The rich get richer and the rest of us get the economic shaft. That is the theme of this so called economic recovery since 2009. A new Pew Research report, A Rise in Wealth for the Wealthy; Declines for the Lower 93%, analyzes newly released Census data on wealth. What they found is the rich got richer and the rest of us got poorer. The great American wealth transfer continues.
During the first two years of the nation’s economic recovery, the mean net worth of households in the upper 7% of the wealth distribution rose by an estimated 28%, while the mean net worth of households in the lower 93% dropped by 4%.
How did the rich get richer and the poor get poorer? Most households in the United States are dependent upon wages and salaries as their source of income. Their largest investment is usually a home. The super rich, on the other hand, are heavily invested into stocks, bonds, and other financial instruments. As a percentage of their wealth, the home is only a fraction.

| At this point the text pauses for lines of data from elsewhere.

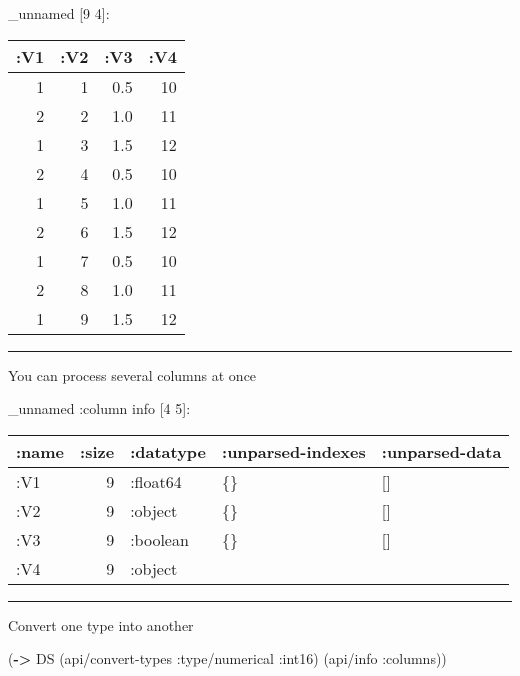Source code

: \documentclass[]{article}
\newenvironment{Shaded}{\begin{snugshade}}{\end{snugshade}}
\newcommand{\KeywordTok}[1]{\textcolor[rgb]{0.13,0.29,0.53}{\textbf{#1}}}
\newcommand{\FloatTok}[1]{\textcolor[rgb]{0.00,0.00,0.81}{#1}}
\newcommand{\VariableTok}[1]{\textcolor[rgb]{0.00,0.00,0.00}{#1}}
\newcommand{\AttributeTok}[1]{\textcolor[rgb]{0.77,0.63,0.00}{#1}}
\newcommand{\NormalTok}[1]{#1}
\begin{document}
\_unnamed {[}9 4{]}:

\begin{longtable}[]{@{}rrrr@{}}
\toprule
:V1 & :V2 & :V3 & :V4\tabularnewline
\midrule
\endhead
1 & 1 & 0.5 & 10\tabularnewline
2 & 2 & 1.0 & 11\tabularnewline
1 & 3 & 1.5 & 12\tabularnewline
2 & 4 & 0.5 & 10\tabularnewline
1 & 5 & 1.0 & 11\tabularnewline
2 & 6 & 1.5 & 12\tabularnewline
1 & 7 & 0.5 & 10\tabularnewline
2 & 8 & 1.0 & 11\tabularnewline
1 & 9 & 1.5 & 12\tabularnewline
\bottomrule
\end{longtable}

\begin{center}\rule{0.5\linewidth}{0.5pt}\end{center}

You can process several columns at once

\begin{Shaded}
\end{Shaded}

\_unnamed :column info {[}4 5{]}:

\begin{longtable}[]{@{}lrlll@{}}
\toprule
:name & :size & :datatype & :unparsed-indexes &
:unparsed-data\tabularnewline
\midrule
\endhead
:V1 & 9 & :float64 & \{\} & {[}{]}\tabularnewline
:V2 & 9 & :object & \{\} & {[}{]}\tabularnewline
:V3 & 9 & :boolean & \{\} & {[}{]}\tabularnewline
:V4 & 9 & :object & &\tabularnewline
\bottomrule
\end{longtable}

\begin{center}\rule{0.5\linewidth}{0.5pt}\end{center}

Convert one type into another

\begin{Shaded}
\begin{Highlighting}[]
\NormalTok{(}\KeywordTok{->}\NormalTok{ DS}
\NormalTok{    (api/convert-types }\AttributeTok{:type/numerical} \AttributeTok{:int16}\NormalTok{)}
\NormalTok{    (api/info }\AttributeTok{:columns}\NormalTok{))}
\end{Highlighting}
\end{Shaded}
\end{document}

Even though the housing bubble and resulting collapse is over, millions lost equity in their home as well as their jobs. Many had their retirement in 401ks wiped out. The super rich on the other hand rode the Wall Street recovery to even more riches. The upper 7% by wealth now have 24 times more money than the bottom 93%. In 2009 that ratio was 18 times more for the super rich than the vast majority of Americans. This in a sad day for America. Economic equality is simply disappearing from the landscape.
Household wealth are assets minus debt. Student loans have soared and home prices in 2011 declined. Below is a graph of the Case-Shiller home price index. Home prices declined 4% in 2011 while the S&P 500 soared.

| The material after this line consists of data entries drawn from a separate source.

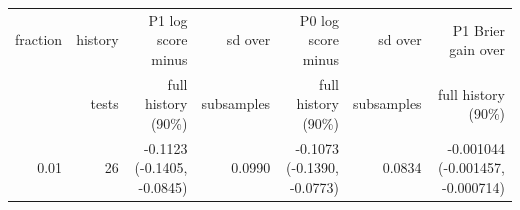 \begin{tabular}{rrrrrrr}
\toprule
fraction & history & P1 log score minus & sd over & P0 log score minus & sd over & P1 Brier gain over \\
 & tests & full history (90\%) & subsamples & full history (90\%) & subsamples & full history (90\%) \\
\midrule
0.01 & 26 & -0.1123 (-0.1405, -0.0845) & 0.0990 & -0.1073 (-0.1390, -0.0773) & 0.0834 & -0.001044 (-0.001457, -0.000714) \\

\end{tabular}
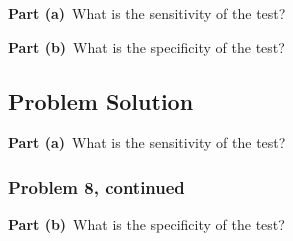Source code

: \documentclass[12pt]{article}
\theoremstyle{definition}
\begin{document}
\bigskip
\noindent
{\bf Part (a)}\ What is the sensitivity of the test?

\bigskip
\noindent
{\bf Part (b)}\ What is the specificity of the test?


\subsection*{Problem Solution}

\noindent
{\bf Part (a)}\ What is the sensitivity of the test?



\newpage
\subsubsection*{Problem 8, continued}

\vspace{2in}
\noindent
{\bf Part (b)}\ What is the specificity of the test?
\end{document}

From the end of the recession in 2009 through 2011 (the last year for which Census Bureau wealth data are available), the 8 million households in the U.S. with a net worth above $836,033 saw their aggregate wealth rise by an estimated $5.6 trillion, while the 111 million.

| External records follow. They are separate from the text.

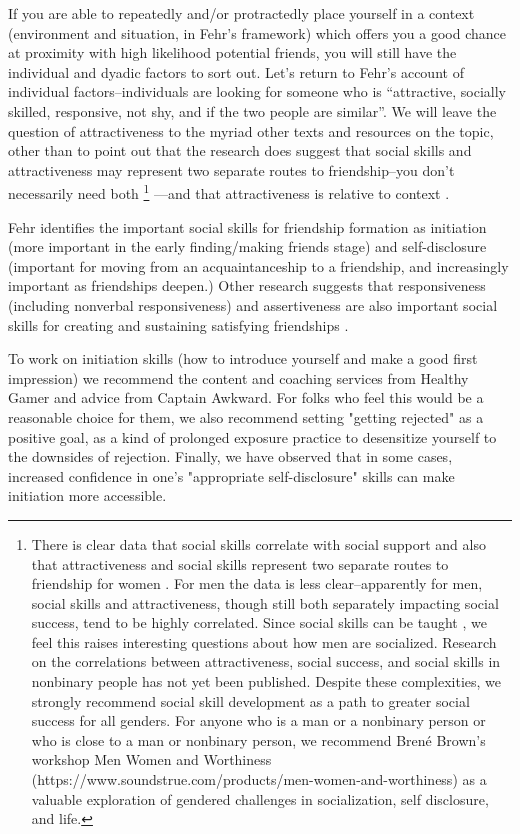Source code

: \documentclass[12pt,letterpaper]{book}
\begin{document}
If you are able to repeatedly and/or protractedly place yourself in a context (environment and situation, in Fehr's framework) which offers you a good chance at proximity with high likelihood potential friends, you will still have the individual and dyadic factors to sort out. Let's return to Fehr's account of individual factors–individuals are looking for someone who is “attractive, socially skilled, responsive, not shy, and if the two people are similar”. We will leave the question of attractiveness to the myriad other texts and resources on the topic, other than to point out that the research does suggest that social skills and attractiveness may represent two separate routes to friendship–you don't necessarily need both \footnote{There is clear data that social skills correlate with social support \cite{sarason1985concomitants} and also that attractiveness and social skills represent two separate routes to friendship for women \cite{reis1982physical}. For men the data is less clear–apparently for men, social skills and attractiveness, though still both separately impacting social success, tend to be highly correlated. Since social skills can be taught \cite{brigman1999teaching,sazak2013outcomes}, we feel this raises interesting questions about how men are socialized. Research on the correlations between attractiveness, social success, and social skills in nonbinary people has not yet been published. Despite these complexities, we strongly recommend social skill development as a path to greater social success for all genders. For anyone who is a man or a nonbinary person or who is close to a man or nonbinary person, we recommend Bren{\'e} Brown's workshop Men Women and Worthiness (https://www.soundstrue.com/products/men-women-and-worthiness) as a valuable exploration of gendered challenges in socialization, self disclosure, and life.} —and that attractiveness is relative to context \cite{geiselman1984context,melamed1975effect,little2011facial,moss1975effects,lei2020contrast}.
 
Fehr identifies the important social skills for friendship formation as initiation (more important in the early finding/making friends stage) and self-disclosure (important for moving from an acquaintanceship to a friendship, and increasingly important as friendships deepen.) Other research suggests that responsiveness (including nonverbal responsiveness) and assertiveness are also important social skills for creating and sustaining satisfying friendships \cite{riggio1986assessment}.

To work on initiation skills (how to introduce yourself and make a good first impression) we recommend the content and coaching services from Healthy Gamer and advice from Captain Awkward. For folks who feel this would be a reasonable choice for them, we also recommend setting "getting rejected" as a positive goal, as a kind of prolonged exposure practice to desensitize yourself to the downsides of rejection. Finally, we have observed that in some cases, increased confidence in one's "appropriate self-disclosure" skills can make initiation more accessible.
\end{document}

Among households with net worth of $500,000 or more, 65% of their wealth comes from financial holdings, such as stocks, bonds and 401(k) accounts, and 17% comes from their home. Among households with net worth of less than $500,000, just 33% of their wealth comes from financial assets and 50% comes from their home.
There are more Census data breakdowns on the great wealth transfer from poor to rich on the Pew report website. What is most telling from Pew's data analysis is how the Census overviews fail to breakdown wealth by households and levels. If one reads the Census overviews, it appears all is well, since the median wealth has recovered from the recession, as Pew amplifies:
Overall, net worth per household in the U.S. in 2011 made up nearly all the ground it had lost since 2005—$338,950 versus $340,252 in 2005
Yet with the same figures, the Census reports makes it seem like all have suffered since 2007. Take this paragraph for example, which makes America's wealth decline seem like a shared experience, which clearly it is not.
Median household net worth in the United Sates has followed this pattern over the past decade, increasing from $81,821 in 2000 to $106,585 in 2005 (an increase of $24,764 or 30 percent) and then decreasing to $68,828 by 2011 (a decrease of $37,757 or 35 percent).
Overall, median household net worth decreased by $12,993, or 16 percent, between 2000 and 2011. Median household net worth showed no statistically significant change between 2010 and 2011.
Transfer to the super rich is not economic recovery. Yet by amplifying the median household net worth, one wouldn't even realize what has happened without Pew Research Center digging into the actual figures. Thank you Pew for the number crunch, showing what most of America already knows. We have gone from a society which values economic equality to a land of the proletariat and feudal lords.